Simultaneously, in a meeting this week with the group of Hispanic conferees, Obama said that the trip would focus in repeating the “narrow and deep” relation that two countries have, and that would affirm his support to a migratory reform. But it would not have to go very far to speak with the people who matters in this matter, because it has him to do it to the federal Congress, here in Washington. Mexico might say – and he has said–: good what that the White House supports a migratory reform!, but it is a question of that the Congress does something. The Latin conferees insist that the topic will touch, but up to the date the leadership has not made anything concrete to throw pa'lante the thing.
Meanwhile, the president Obama has sent congratulations to the new president of El Salvador, Mauricio Funes, who is the first candidate in coming to the presidency representing the party Front Farabundo Martí for the National Liberation (FMLN), the ex-guerrillas. Funes supports that he will think about how to support a moderate politics and that he hopes to have a narrow relation with the United States.
The White House indicates that this way it will be. The relation of El Salvador and the United States is very important, particularly for the Central American country, a poor nation that depends much of the funds that his connacionales send from the foreigner.
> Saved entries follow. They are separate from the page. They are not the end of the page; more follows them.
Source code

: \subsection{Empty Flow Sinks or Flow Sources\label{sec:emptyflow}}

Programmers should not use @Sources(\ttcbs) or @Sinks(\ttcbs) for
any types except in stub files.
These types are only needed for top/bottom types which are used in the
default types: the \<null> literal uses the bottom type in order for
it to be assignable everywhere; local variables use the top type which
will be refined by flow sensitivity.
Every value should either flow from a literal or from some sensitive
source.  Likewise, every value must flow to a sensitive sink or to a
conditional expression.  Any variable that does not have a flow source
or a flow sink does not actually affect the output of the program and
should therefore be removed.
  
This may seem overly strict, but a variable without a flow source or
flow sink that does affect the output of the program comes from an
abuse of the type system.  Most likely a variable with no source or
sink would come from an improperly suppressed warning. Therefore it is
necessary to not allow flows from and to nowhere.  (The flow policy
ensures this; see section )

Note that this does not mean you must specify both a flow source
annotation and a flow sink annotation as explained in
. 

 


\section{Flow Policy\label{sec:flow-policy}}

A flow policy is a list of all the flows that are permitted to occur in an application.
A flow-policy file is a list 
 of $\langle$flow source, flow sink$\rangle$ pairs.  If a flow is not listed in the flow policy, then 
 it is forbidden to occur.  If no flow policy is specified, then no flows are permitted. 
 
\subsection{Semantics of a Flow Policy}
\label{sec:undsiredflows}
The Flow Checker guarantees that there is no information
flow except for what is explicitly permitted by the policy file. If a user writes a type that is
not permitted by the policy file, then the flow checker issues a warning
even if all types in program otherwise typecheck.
More of the fourth one part of the population lives in the exterior – more than 200,000 in our metropolitan area - and the Salvadoran economy depends and works with the American dollar. El Salvador also has a serious and increasing problem of bands and the delinquency that results from the same one, and the government speaks of trying to look for more funds of the bundle of American assistance to fight the bands. Ironically, many of the bands deportees of the United States came.